From Static Splats to Dynamic Worlds: The 4D Gaussian Frontier

W16 Trend Tutorial | Difficulty: Advanced | Research area: Dynamic 3D reconstruction

Companion Notebooks

Notebook	Title	Link
00	4D Gaussians from Scratch: Adding Time to Gaussian Splatting	00_4d_gaussians_from_scratch.ipynb
01	Video-to-3D: Reconstructing Dynamic Scenes from Synthetic Video	01_video_to_3d_toy.ipynb

1. Why Time Is the Next Frontier

Two weeks ago, W14 solved static 3D. Kerbl et al.'s 3D Gaussian Splatting (3DGS) achieved photorealistic reconstruction of static scenes at real-time framerates (100+ FPS). Last week, W15 showed us the architectures that power spatial reasoning: State Space Models, equivariant networks, and hybrids that move beyond pure attention.

But the real world moves. A person walks through a room. Cloth deforms. Reflections shift. A robot grasps an object and relocates it. Static reconstruction was the warm-up problem. Dynamic reconstruction is the prize.
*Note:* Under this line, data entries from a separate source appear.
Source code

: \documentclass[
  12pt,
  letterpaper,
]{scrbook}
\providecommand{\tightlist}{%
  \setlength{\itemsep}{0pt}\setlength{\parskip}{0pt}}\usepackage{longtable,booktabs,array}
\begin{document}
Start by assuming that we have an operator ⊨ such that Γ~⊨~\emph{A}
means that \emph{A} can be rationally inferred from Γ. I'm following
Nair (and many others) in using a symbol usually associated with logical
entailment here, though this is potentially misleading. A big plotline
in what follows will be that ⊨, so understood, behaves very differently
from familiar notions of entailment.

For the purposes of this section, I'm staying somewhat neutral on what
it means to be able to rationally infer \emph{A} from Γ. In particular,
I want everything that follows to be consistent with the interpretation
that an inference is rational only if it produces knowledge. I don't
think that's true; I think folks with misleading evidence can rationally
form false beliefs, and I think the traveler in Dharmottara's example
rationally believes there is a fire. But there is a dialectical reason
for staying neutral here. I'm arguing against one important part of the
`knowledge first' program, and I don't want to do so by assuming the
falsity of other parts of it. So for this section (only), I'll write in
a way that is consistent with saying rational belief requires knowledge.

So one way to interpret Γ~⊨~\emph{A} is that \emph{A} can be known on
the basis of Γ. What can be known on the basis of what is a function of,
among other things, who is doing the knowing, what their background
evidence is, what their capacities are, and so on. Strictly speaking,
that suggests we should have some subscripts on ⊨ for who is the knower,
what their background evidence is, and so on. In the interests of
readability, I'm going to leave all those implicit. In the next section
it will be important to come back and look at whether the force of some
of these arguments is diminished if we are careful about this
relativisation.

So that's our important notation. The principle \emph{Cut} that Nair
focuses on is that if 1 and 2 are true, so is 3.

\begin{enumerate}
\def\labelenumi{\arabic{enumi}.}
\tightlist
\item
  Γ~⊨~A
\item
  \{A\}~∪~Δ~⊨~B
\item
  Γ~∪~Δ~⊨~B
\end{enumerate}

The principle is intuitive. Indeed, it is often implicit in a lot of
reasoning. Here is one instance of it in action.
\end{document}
This week closes the first arc: W13 asked how AI should model the world (latent dynamics, world models) → W14 showed what to render (Gaussian splats) → W15 determined which architecture powers it (SSMs and beyond) → W16 addresses what every scene model must handle: time and motion.

The applications are immediate. Autonomous driving needs real-time 4D scene understanding from camera feeds. AR/VR requires dynamic environment reconstruction from video. Film VFX pipelines are replacing manual keyframing with learned deformations. Robotics simulators need physical-world models that predict how scenes evolve. Each demands one thing: a differentiable, real-time 4D (3D + time) representation learned from 2D video.
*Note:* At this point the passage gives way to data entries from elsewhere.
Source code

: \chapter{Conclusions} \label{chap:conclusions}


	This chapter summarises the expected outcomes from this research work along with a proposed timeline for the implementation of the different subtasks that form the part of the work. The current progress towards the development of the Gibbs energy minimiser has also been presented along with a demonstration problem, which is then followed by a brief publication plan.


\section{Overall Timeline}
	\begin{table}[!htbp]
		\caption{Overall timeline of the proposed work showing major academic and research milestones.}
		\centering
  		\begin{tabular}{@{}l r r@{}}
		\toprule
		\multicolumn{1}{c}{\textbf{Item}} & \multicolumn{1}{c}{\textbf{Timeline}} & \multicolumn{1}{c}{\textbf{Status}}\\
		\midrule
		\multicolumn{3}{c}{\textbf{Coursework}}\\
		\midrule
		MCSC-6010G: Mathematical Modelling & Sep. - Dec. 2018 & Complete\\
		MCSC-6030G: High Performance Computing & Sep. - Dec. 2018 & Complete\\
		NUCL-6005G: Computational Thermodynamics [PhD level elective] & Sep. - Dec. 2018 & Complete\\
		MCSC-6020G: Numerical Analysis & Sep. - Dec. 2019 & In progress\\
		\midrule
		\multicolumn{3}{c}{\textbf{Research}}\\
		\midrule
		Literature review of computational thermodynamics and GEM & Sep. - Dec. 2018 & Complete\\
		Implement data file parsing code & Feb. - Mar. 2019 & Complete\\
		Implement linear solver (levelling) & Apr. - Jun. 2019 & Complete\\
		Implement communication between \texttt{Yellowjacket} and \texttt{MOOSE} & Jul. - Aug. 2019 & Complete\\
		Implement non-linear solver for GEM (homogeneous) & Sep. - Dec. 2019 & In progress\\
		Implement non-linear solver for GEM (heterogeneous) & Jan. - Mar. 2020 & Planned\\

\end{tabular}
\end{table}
The core challenge: Given multi-view video of a dynamic scene, learn a compact 4D representation that enables photorealistic view synthesis and forward simulation.
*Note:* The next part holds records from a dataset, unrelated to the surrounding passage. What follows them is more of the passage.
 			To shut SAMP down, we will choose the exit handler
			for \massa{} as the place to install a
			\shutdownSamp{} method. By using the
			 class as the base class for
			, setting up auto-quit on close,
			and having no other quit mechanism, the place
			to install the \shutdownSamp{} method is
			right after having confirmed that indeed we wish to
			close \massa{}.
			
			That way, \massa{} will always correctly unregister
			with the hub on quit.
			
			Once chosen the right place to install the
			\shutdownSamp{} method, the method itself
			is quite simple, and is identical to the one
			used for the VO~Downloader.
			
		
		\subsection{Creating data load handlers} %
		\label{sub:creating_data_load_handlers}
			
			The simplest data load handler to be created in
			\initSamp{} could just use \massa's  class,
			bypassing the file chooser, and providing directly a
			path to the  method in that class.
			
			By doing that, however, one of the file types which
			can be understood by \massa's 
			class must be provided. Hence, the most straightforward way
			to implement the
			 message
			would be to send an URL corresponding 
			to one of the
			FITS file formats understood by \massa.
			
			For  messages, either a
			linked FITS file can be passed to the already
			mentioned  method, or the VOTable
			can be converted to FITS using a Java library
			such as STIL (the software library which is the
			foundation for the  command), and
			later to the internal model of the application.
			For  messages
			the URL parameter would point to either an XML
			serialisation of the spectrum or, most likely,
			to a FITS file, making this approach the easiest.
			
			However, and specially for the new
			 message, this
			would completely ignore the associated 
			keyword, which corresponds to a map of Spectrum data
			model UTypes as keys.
2. Recap: 3D Gaussian Splatting in 30 Seconds

A Gaussian Splat is defined by:

Position: $\mathbf{\mu} \in \mathbb{R}^3$
Covariance: $\mathbf{\Sigma} \in \mathbb{R}^{3 \times 3}$ , factored as $\mathbf{\Sigma} = \mathbf{R}\mathbf{S}\mathbf{S}^T\mathbf{R}^T$ where $\mathbf{R}$ is a rotation (parameterized by a unit quaternion) and $\mathbf{S}$ is an anisotropic diagonal scale. This keeps $\mathbf{\Sigma}$ positive semi-definite through optimization while letting each splat be a stretched ellipsoid — essential for representing thin surfaces efficiently.
Opacity: $\alpha \in [0, 1]$
Color: Spherical harmonic (SH) coefficients for view-dependent appearance

The original 3DGS paper (Kerbl et al., 2023) showed that a set of thousands of Gaussians, optimized via gradient descent against multi-view image loss, converge to photorealistic novel views in minutes.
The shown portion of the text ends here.